Lucius - Thousand Year Old Vampire - Part 6
6.1 I found a form of life that worked for me. It’s a pale version of what life could be, but I saw no other options. I spent days in self loathing and hatred for what I’d become. Only seldom I left my house. When I did the goal was to find criminals to feed on.
It became clear that I had no good way of determining who was a lowlife. I had to bend and occasionally break my rules when I grew too hungry. When hunger ruled me, I always seemed to find some fault in my victims.
One day someone walked outside my house. I convinced myself I needed to do something about it. I told myself someone searched for me, the killer, and that they’d expose me if I left that person alone. I wasn’t even that hungry when I heard him. I just wanted blood.
I think winter passed during the time in my house. I didn’t have a good reference and I could brood for days or even weeks. When I saw her, the nights were feeling warmer again. I pinned all four of them as criminals, shouting like they did late in the night.
An all out attack was an option, but I wanted to see what they were shouting about. I could attack them as a group, or pick off one of them when they separated.
The three men were shouting at the woman. She had a knife, but so did they. They were going to kill her. I felt so relieved, they were true criminals. Murderers even. If I stopped them I would be the hero.
The woman saw me, the men didn’t. I slashed the first one over the throat. The second I slammed into a wall, then bit into the last one. The first man would be dead before I got to him. Such a waste, his blood already spoiling.
While feeding, I looked up and saw the woman, approaching the man I’d knocked into a wall, raising her knife. “Stop, I need him alive,” I commanded her. She watched in fascination as I drank and asked if I was “one of them.”
The woman called herself Claudia. Wide eyed she moved closer. I’d seen similar looks before from men and woman when I played the lyre. But this interest ran deeper. Out of the corner of my eyes I could see her swallowing when I did.
Claudia followed me home and helped me bind and bring the still living man with us. I’d keep him bound for a day or three and get to him later.
It felt strange to have someone watch me again, I’d grown unaccustomed with people who didn’t radiate horror when they saw me. I got the sense that Claudia wanted to touch me. I didn’t know what to make of it.
She proclaimed me to be her saviour, that her life would be over had I not rushed in to rescue her. Then she wanted to hear everything about vampyrism. Claudia said she could never repay me but that she’d serve me as best she could.
I told her my story, left out a lot of parts. I said that she didn’t need to fear me. That I had my vinegared pegs that would ensure her safety. She surprised me by saying that I didn’t need to use them, that she felt safe with me.
Words to describe what we had fail me, some form of partnership. It turned out that she knew a lot of vile men and woman and she would lure them to me. More than once she’d place her hands around my neck as I drained her victims of blood. She said she wanted to feel their blood enter me.
It felt wrong but I didn’t want to end it, I didn’t know if I could.
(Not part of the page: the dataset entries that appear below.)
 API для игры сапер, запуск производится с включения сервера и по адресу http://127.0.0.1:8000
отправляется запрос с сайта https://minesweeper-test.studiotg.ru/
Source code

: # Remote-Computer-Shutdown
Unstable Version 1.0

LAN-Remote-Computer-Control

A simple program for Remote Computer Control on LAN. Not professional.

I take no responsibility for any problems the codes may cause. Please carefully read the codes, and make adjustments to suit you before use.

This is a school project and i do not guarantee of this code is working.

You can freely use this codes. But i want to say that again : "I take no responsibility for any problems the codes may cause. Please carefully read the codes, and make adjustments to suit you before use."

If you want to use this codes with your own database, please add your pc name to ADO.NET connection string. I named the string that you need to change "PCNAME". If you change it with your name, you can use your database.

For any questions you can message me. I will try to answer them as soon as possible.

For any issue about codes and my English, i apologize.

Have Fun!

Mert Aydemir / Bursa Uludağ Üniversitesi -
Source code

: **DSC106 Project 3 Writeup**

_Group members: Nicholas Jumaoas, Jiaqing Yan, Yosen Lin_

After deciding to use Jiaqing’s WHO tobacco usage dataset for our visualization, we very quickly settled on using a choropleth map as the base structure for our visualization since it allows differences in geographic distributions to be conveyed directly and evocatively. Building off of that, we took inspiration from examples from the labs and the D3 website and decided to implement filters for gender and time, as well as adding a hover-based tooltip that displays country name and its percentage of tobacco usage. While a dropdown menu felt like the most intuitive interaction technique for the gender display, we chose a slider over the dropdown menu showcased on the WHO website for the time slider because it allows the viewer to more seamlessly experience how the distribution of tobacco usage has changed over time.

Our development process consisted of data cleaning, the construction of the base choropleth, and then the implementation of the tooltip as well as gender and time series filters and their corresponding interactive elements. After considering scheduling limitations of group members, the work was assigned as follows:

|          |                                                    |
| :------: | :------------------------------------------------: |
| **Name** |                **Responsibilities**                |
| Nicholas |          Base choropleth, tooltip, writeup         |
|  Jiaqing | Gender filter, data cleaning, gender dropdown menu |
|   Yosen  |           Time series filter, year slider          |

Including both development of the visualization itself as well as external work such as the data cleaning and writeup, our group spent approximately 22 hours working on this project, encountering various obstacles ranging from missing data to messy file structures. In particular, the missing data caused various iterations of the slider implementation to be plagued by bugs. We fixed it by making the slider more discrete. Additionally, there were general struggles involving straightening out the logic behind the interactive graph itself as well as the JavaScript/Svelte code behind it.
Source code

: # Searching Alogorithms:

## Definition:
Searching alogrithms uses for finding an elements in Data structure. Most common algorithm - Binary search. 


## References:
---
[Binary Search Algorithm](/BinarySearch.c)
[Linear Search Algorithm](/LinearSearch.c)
At times when I rested she’d crawl up to me and feel inside my clothes at my mark, the always open wound in my side. I could feel her pulling at the always growing nails there. She’d ask me if it hurt, it never did so she continued. I think she was trying to remove those nails.
I played the lyre for Claudia and sang for her. Even read Pompeia’s poem out loud. It might be wrong to say that my feelings for here were growing, but I enjoyed having her around. I loved that she was serving me.
She normalized my killing, said that I was doing the good work. She called me a divine creature. Living in a house that was falling apart, divinity felt far away, still this was better than what I’d expected.